[Dataset entries]

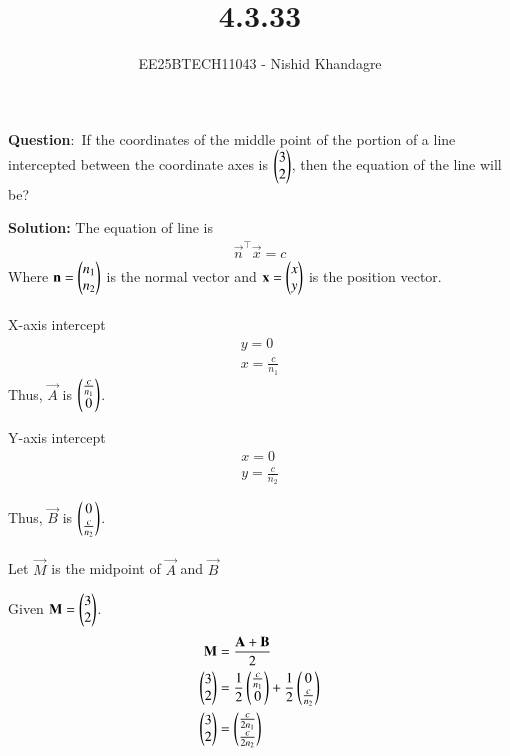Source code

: \documentclass[journal]{IEEEtran}
\title{4.3.33}
\author{EE25BTECH11043 - Nishid Khandagre}
\begin{document}
\maketitle

\renewcommand{\thefigure}{\theenumi}
\renewcommand{\thetable}{\theenumi}


\textbf{Question}:\
If the coordinates of the middle point of the portion of a line intercepted between the
coordinate axes is $\begin{pmatrix}3\\2\end{pmatrix}$, then the equation of the line will be?

\textbf{Solution: }
The equation of line is
\begin{align}
\vec{n}^\top\vec{x} = c
\end{align}
Where $\mathbf{n} = \begin{pmatrix}n_1 \\ n_2\end{pmatrix}$ is the normal vector and $\mathbf{x} = \begin{pmatrix}x \\ y\end{pmatrix}$ is the position vector.\\ \\




X-axis intercept
\begin{align}
 y=0\\
x = \frac{c}{n_1}
\end{align}
Thus, $\vec{A}$ is $\begin{pmatrix}\frac{c}{n_1} \\ 0\end{pmatrix}$.


Y-axis intercept
\begin{align}
x=0\\
y = \frac{c}{n_2}
\end{align}

Thus, $\vec{B}$ is $\begin{pmatrix}0 \\ \frac{c}{n_2}\end{pmatrix}$.\\ \\

Let $\vec{M}$ is the midpoint of $\vec{A}$ and $\vec{B}$

Given $\mathbf{M} = \begin{pmatrix}3 \\ 2\end{pmatrix}$.
\begin{align}
\mathbf{M} &= \frac{\mathbf{A} + \mathbf{B}}{2} \\
\begin{pmatrix}3\\2\end{pmatrix}&= \frac{1}{2} \begin{pmatrix}\frac{c}{n_1} \\ 0\end{pmatrix} + \frac{1}{2} \begin{pmatrix}0 \\ \frac{c}{n_2}\end{pmatrix} \\
\begin{pmatrix}3\\2\end{pmatrix}&= \begin{pmatrix}\frac{c}{2n_1} \\ \frac{c}{2n_2}\end{pmatrix}
\end{align}
\end{document}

» **Problem to solve**
An exact copy of every record above is required, with all pictures omitted.

» **Answer below**
Source code

: \documentclass[journal]{IEEEtran}
\title{4.3.33}
\author{EE25BTECH11043 - Nishid Khandagre}
\begin{document}
\maketitle

\renewcommand{\thefigure}{\theenumi}
\renewcommand{\thetable}{\theenumi}


\textbf{Question}:\
If the coordinates of the middle point of the portion of a line intercepted between the
coordinate axes is $\begin{pmatrix}3\\2\end{pmatrix}$, then the equation of the line will be?

\textbf{Solution: }
The equation of line is
\begin{align}
\vec{n}^\top\vec{x} = c
\end{align}
Where $\mathbf{n} = \begin{pmatrix}n_1 \\ n_2\end{pmatrix}$ is the normal vector and $\mathbf{x} = \begin{pmatrix}x \\ y\end{pmatrix}$ is the position vector.\\ \\




X-axis intercept
\begin{align}
 y=0\\
x = \frac{c}{n_1}
\end{align}
Thus, $\vec{A}$ is $\begin{pmatrix}\frac{c}{n_1} \\ 0\end{pmatrix}$.


Y-axis intercept
\begin{align}
x=0\\
y = \frac{c}{n_2}
\end{align}

Thus, $\vec{B}$ is $\begin{pmatrix}0 \\ \frac{c}{n_2}\end{pmatrix}$.\\ \\

Let $\vec{M}$ is the midpoint of $\vec{A}$ and $\vec{B}$

Given $\mathbf{M} = \begin{pmatrix}3 \\ 2\end{pmatrix}$.
\begin{align}
\mathbf{M} &= \frac{\mathbf{A} + \mathbf{B}}{2} \\
\begin{pmatrix}3\\2\end{pmatrix}&= \frac{1}{2} \begin{pmatrix}\frac{c}{n_1} \\ 0\end{pmatrix} + \frac{1}{2} \begin{pmatrix}0 \\ \frac{c}{n_2}\end{pmatrix} \\
\begin{pmatrix}3\\2\end{pmatrix}&= \begin{pmatrix}\frac{c}{2n_1} \\ \frac{c}{2n_2}\end{pmatrix}
\end{align}
\end{document}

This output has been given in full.